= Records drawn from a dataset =
--*--

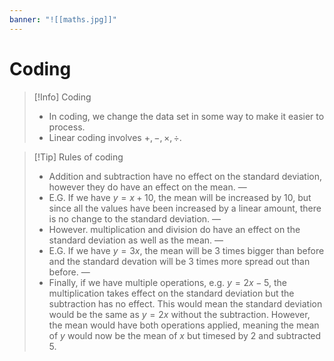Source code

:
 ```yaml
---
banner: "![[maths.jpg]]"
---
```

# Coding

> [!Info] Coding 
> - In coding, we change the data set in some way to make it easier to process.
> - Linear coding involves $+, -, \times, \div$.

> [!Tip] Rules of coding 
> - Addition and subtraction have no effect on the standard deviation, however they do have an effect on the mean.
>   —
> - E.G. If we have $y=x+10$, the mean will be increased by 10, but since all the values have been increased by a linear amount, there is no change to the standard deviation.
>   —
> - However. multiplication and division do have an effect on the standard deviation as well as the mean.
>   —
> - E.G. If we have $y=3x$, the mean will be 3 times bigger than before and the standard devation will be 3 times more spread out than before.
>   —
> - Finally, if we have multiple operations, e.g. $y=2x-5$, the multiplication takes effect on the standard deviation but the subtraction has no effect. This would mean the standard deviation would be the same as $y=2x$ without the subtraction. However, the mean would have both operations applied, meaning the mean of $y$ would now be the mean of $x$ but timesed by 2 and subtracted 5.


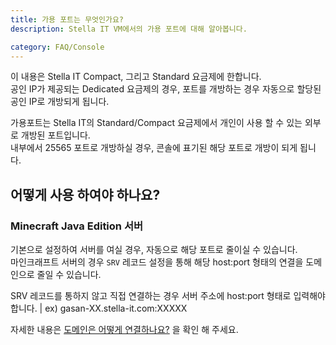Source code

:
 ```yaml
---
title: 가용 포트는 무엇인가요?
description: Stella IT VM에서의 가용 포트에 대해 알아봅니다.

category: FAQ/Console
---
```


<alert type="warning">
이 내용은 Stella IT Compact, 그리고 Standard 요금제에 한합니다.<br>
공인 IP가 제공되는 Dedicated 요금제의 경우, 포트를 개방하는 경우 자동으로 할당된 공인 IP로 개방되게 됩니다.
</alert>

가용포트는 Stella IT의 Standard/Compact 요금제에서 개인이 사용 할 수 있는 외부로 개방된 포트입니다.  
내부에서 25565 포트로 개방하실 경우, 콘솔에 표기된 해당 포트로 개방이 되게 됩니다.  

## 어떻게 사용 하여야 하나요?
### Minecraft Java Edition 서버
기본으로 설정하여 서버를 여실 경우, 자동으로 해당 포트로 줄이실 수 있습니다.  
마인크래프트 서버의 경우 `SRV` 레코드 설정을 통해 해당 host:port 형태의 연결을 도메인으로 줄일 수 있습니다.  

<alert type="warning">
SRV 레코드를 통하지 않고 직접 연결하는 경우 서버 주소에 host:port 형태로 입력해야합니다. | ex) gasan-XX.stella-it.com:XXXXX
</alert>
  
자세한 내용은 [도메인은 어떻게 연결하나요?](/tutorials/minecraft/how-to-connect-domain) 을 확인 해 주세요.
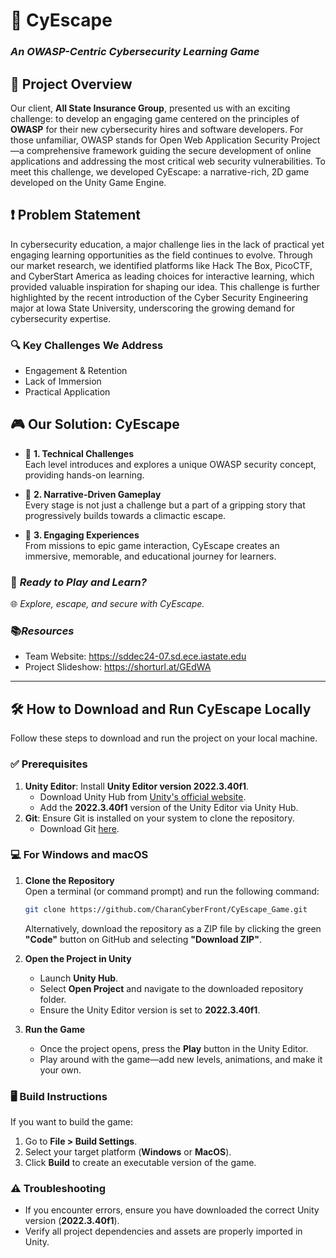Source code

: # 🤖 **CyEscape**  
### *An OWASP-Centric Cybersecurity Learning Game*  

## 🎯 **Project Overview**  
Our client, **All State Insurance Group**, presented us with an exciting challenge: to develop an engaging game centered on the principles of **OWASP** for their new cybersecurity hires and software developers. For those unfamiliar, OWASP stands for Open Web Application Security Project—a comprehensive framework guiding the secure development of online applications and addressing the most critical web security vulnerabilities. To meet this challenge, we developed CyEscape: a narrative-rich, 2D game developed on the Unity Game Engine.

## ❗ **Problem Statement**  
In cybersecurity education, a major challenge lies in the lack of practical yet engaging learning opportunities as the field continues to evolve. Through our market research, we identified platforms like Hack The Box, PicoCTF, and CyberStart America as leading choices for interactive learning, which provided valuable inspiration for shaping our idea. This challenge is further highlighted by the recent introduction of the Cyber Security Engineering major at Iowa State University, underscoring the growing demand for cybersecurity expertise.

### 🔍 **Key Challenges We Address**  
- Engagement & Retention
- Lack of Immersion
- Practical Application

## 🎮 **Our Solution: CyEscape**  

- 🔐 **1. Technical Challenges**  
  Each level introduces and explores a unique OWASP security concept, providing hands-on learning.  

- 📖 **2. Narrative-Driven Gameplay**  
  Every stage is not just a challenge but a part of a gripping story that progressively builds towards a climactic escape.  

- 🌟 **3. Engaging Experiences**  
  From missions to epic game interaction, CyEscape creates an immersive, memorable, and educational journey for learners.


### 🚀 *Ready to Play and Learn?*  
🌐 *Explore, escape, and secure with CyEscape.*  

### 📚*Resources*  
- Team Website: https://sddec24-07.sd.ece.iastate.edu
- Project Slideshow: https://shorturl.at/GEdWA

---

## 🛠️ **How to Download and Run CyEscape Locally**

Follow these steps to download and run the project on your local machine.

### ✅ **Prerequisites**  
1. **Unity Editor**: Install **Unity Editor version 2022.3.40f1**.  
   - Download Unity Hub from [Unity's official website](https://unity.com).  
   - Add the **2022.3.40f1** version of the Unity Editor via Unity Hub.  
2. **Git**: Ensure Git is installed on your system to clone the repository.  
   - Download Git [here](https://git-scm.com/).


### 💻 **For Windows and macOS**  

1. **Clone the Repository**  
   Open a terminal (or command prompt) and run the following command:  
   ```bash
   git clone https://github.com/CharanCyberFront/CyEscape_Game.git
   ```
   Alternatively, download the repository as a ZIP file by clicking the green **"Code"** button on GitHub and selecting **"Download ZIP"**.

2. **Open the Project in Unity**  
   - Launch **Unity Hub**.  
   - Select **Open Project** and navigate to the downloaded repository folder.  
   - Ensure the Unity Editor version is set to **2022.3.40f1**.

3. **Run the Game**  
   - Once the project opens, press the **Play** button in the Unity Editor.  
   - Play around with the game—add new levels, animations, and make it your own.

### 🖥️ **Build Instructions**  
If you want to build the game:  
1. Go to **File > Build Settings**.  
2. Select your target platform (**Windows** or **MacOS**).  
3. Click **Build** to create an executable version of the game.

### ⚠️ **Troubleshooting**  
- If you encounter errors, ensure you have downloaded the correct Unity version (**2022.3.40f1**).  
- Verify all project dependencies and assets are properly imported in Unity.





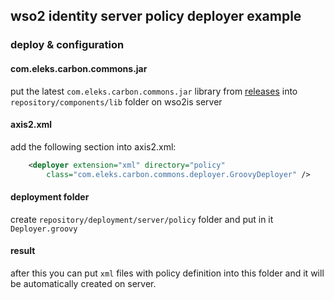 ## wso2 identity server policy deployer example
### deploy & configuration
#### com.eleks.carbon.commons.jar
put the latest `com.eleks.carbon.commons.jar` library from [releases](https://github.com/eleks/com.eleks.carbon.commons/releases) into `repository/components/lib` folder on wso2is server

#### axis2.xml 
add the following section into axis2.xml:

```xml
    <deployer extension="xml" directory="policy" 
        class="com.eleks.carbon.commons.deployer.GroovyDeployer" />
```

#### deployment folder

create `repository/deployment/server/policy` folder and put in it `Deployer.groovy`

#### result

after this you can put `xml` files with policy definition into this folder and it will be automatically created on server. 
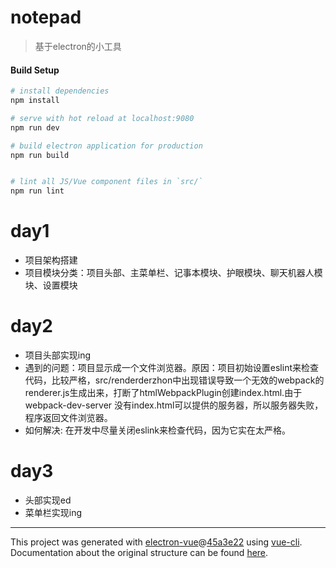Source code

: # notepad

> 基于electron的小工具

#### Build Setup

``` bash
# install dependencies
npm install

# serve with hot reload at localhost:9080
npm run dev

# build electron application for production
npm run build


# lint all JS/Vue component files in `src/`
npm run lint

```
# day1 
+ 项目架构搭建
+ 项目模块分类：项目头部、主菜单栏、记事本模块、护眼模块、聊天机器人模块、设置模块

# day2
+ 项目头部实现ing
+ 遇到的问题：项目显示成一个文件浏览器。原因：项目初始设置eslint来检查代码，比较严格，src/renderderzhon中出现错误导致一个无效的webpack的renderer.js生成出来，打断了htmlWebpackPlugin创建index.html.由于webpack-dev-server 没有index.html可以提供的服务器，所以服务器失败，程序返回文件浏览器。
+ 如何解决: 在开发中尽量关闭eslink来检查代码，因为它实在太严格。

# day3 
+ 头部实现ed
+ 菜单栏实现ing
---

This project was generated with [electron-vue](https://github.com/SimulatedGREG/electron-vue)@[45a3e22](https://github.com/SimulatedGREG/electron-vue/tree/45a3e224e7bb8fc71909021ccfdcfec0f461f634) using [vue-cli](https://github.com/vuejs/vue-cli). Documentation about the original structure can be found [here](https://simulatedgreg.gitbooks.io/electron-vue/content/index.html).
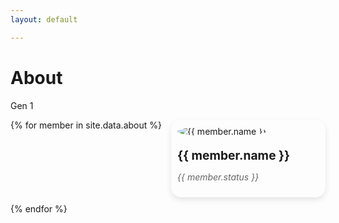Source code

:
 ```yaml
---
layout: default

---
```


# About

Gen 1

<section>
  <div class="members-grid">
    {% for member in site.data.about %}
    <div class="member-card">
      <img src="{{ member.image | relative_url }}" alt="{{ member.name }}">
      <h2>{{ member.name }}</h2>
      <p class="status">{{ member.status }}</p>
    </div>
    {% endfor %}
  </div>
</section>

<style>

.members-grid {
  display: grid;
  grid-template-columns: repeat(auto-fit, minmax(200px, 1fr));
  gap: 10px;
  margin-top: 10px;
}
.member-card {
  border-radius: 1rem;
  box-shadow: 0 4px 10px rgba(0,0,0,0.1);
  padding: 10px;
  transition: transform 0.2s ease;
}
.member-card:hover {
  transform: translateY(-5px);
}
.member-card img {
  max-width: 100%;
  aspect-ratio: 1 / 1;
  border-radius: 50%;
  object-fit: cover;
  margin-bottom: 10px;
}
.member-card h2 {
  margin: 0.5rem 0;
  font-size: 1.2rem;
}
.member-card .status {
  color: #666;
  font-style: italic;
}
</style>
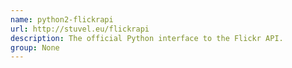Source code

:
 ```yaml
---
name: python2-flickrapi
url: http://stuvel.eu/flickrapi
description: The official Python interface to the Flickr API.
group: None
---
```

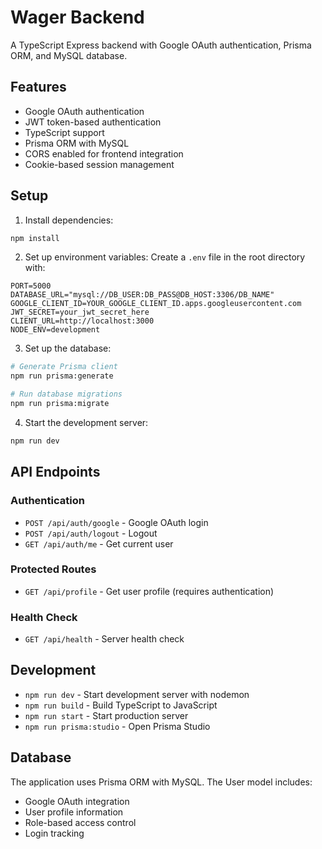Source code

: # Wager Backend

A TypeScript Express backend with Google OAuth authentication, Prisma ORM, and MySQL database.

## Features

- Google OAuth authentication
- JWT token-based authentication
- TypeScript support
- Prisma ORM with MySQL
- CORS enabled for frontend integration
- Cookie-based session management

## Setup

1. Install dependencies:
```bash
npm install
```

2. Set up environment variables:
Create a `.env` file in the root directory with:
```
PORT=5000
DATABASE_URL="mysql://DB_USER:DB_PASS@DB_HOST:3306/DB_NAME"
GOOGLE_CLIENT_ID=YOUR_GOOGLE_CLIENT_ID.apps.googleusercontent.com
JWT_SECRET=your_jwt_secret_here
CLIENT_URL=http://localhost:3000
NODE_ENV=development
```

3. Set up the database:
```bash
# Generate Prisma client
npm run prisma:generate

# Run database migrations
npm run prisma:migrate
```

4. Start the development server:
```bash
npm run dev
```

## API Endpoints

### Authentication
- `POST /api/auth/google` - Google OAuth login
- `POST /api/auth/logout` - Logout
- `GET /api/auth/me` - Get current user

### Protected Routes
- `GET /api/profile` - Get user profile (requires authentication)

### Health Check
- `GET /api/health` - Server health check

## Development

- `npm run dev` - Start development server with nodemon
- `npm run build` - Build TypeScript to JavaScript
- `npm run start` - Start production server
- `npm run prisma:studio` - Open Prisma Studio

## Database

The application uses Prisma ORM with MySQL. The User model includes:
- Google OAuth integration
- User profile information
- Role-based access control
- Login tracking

--*--

= Try it =
Within the entries, find all lines holding "multiplication" and copy each one.

= Answer for this exercise =
> - However. multiplication and division do have an effect on the standard deviation as well as the mean.
> - Finally, if we have multiple operations, e.g. $y=2x-5$, the multiplication takes effect on the standard deviation but the subtraction has no effect. This would mean the standard deviation would be the same as $y=2x$ without the subtraction. However, the mean would have both operations applied, meaning the mean of $y$ would now be the mean of $x$ but timesed by 2 and subtracted 5.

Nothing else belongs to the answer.